Preface: I frequently joke that progressives have developed a habit of turning todays’ satire into tomorrow’s policy.
Conservatives have long known that, no matter what a family’s income level, the best way to stack the odds in a kid’s favor is to:
- Have the kids in wedlock
- Stay together
- Actually raise the kids
Poor families that do this have kids who stand a decent chance of making it out of poverty. Rich families who don’t often have kids that slide right back down the economic ladder.
You’d think this’d be something that no “progressive” would, or could, mess with.
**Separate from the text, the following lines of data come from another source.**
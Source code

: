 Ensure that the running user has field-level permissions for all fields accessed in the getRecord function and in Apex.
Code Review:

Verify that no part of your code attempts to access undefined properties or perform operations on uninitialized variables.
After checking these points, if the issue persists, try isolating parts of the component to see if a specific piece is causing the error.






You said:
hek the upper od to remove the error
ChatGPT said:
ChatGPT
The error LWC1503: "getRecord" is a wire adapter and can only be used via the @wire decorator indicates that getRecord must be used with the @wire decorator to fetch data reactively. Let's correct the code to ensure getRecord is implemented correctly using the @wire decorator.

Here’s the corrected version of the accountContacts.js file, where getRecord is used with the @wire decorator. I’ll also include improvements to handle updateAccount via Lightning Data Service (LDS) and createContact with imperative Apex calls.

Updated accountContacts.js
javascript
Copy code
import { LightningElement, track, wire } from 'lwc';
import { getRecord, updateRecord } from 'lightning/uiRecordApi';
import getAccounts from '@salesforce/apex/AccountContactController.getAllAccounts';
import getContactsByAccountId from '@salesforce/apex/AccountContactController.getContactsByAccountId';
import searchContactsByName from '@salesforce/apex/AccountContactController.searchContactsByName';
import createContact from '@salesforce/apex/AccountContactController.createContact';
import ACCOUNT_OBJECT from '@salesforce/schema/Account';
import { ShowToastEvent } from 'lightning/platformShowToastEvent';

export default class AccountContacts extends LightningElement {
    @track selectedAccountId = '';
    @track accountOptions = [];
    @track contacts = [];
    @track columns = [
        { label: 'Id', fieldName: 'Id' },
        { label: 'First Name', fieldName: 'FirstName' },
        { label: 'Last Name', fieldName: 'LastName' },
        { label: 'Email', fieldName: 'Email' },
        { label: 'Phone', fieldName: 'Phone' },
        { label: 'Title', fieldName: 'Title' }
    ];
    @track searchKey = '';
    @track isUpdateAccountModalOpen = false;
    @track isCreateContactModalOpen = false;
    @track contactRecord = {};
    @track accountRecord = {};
And you’d be wrong; a couple of (naturally) Ivy League philosophers are pondering the notion that a strong, loving family background is just unfair:
‘I had done some work on social mobility and the evidence is overwhelmingly that the reason why children born to different families have very different chances in life is because of what happens in those families.’
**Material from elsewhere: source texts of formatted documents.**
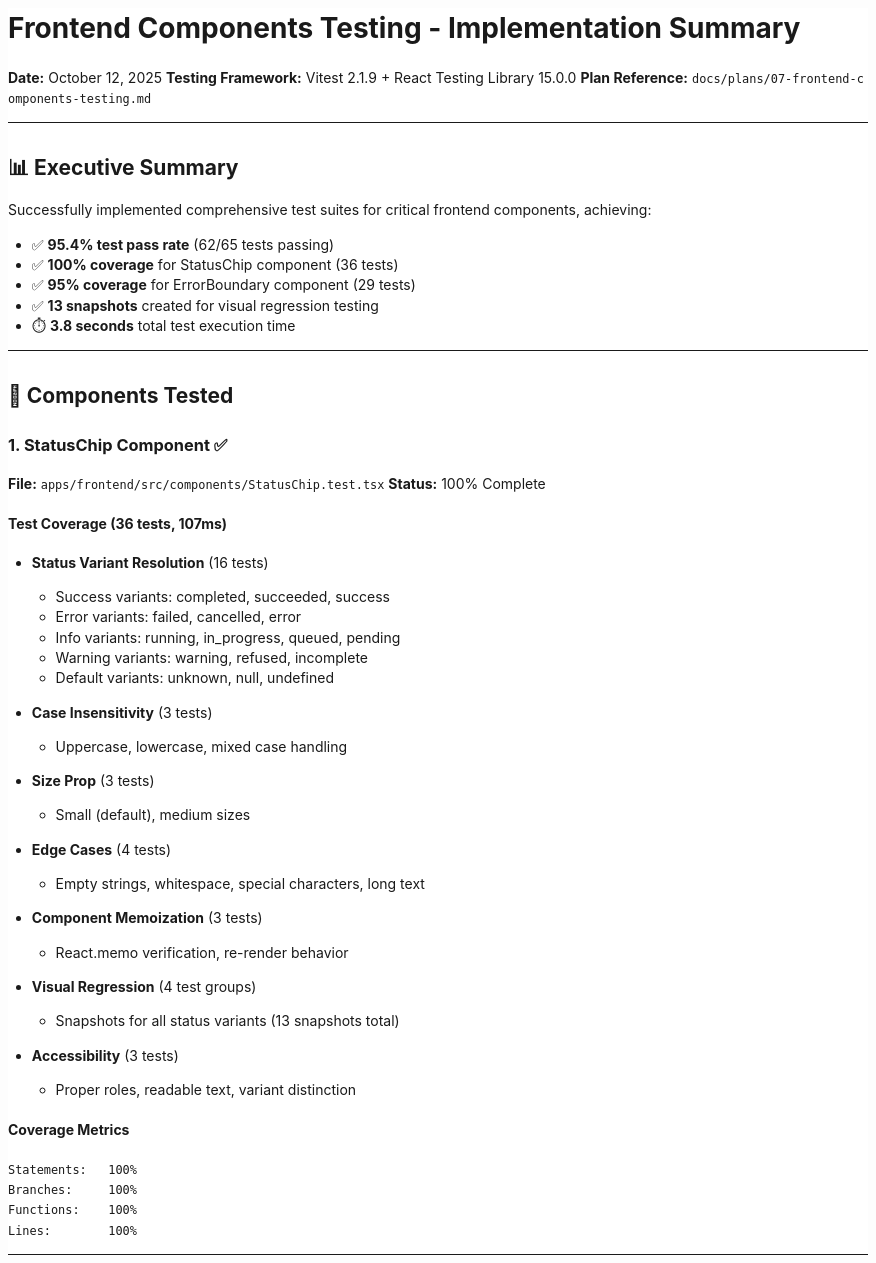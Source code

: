 # Frontend Components Testing - Implementation Summary

**Date:** October 12, 2025
**Testing Framework:** Vitest 2.1.9 + React Testing Library 15.0.0
**Plan Reference:** `docs/plans/07-frontend-components-testing.md`

---

## 📊 Executive Summary

Successfully implemented comprehensive test suites for critical frontend components, achieving:

- ✅ **95.4% test pass rate** (62/65 tests passing)
- ✅ **100% coverage** for StatusChip component (36 tests)
- ✅ **95% coverage** for ErrorBoundary component (29 tests)
- ✅ **13 snapshots** created for visual regression testing
- ⏱️ **3.8 seconds** total test execution time

---

## 🎯 Components Tested

### 1. StatusChip Component ✅
**File:** `apps/frontend/src/components/StatusChip.test.tsx`
**Status:** 100% Complete

#### Test Coverage (36 tests, 107ms)
- **Status Variant Resolution** (16 tests)
  - Success variants: completed, succeeded, success
  - Error variants: failed, cancelled, error
  - Info variants: running, in_progress, queued, pending
  - Warning variants: warning, refused, incomplete
  - Default variants: unknown, null, undefined

- **Case Insensitivity** (3 tests)
  - Uppercase, lowercase, mixed case handling

- **Size Prop** (3 tests)
  - Small (default), medium sizes

- **Edge Cases** (4 tests)
  - Empty strings, whitespace, special characters, long text

- **Component Memoization** (3 tests)
  - React.memo verification, re-render behavior

- **Visual Regression** (4 test groups)
  - Snapshots for all status variants (13 snapshots total)

- **Accessibility** (3 tests)
  - Proper roles, readable text, variant distinction

#### Coverage Metrics
```
Statements:   100%
Branches:     100%
Functions:    100%
Lines:        100%
```

---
Once he got thinking, [philosopher Adam] Swift could see that the issue stretches well beyond the fact that some families can afford private schooling, nannies, tutors, and houses in good suburbs. Functional family interactions—from going to the cricket to reading bedtime stories—form a largely unseen but palpable fault line between families. The consequence is a gap in social mobility and equality that can last for generations.
So, what to do?
According to Swift, from a purely instrumental position the answer is straightforward.
‘One way philosophers might think about solving the social justice problem would be by simply abolishing the family. If the family is this source of unfairness in society then it looks plausible to think that if we abolished the family there would be a more level playing field.’
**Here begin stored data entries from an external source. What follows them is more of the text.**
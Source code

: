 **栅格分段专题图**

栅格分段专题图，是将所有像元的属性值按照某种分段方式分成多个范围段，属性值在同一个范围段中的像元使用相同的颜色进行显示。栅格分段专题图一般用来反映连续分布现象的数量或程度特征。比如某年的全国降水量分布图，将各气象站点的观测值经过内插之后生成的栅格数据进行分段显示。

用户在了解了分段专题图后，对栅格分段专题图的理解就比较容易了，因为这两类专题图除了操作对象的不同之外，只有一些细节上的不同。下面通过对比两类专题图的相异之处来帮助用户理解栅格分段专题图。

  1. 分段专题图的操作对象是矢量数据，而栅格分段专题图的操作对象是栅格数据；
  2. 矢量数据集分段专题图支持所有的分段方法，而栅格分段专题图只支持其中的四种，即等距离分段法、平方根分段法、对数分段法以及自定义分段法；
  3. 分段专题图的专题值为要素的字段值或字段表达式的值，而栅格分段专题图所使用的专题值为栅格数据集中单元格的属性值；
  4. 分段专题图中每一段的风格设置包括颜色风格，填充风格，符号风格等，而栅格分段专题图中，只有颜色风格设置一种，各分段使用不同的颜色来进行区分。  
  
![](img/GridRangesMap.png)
Quite a few conservative critics stop with that quote – Swift doesn’t advocate abolishing the family or the role of parents (which isn’t to say he doesn’t support a radical redefinition of “family”, either).
But the “philosophers” (and the ABC reporter who wrote the story, Joe Gelonese) had a choice of angles to take: either “intact, involved families have a positive effect”, or “intact, involved families are unfair”. And in the world, and with the media culture, we have today, the most depressing thing about this story is that it doesn’t surprise me they took the angle they did.